<<<<

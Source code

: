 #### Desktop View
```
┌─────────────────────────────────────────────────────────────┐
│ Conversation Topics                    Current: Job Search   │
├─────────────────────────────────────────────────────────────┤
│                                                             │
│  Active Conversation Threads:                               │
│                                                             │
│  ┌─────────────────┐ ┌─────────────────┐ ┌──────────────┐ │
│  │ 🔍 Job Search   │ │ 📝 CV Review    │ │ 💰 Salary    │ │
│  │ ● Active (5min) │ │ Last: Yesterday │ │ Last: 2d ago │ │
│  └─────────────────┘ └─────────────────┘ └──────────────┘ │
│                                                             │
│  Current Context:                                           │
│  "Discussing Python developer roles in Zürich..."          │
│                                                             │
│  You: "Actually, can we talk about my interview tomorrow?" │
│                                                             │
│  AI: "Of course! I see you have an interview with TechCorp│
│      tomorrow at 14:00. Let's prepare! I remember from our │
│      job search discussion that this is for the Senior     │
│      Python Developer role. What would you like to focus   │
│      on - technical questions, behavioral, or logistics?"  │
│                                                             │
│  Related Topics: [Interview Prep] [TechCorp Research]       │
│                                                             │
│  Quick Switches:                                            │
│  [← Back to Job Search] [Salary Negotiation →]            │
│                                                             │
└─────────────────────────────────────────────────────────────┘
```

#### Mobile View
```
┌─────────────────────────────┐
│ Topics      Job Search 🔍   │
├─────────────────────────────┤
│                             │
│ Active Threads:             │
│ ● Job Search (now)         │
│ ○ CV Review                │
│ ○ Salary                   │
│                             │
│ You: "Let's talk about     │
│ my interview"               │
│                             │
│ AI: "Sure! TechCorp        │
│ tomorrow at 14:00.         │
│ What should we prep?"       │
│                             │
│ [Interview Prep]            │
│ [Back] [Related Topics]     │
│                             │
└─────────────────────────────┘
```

>>>>

• **What to do**: In the data above, copy every line where the string "Threads" appears.

• **Exercise response**:
│  Active Conversation Threads:                               │
│ Active Threads:             │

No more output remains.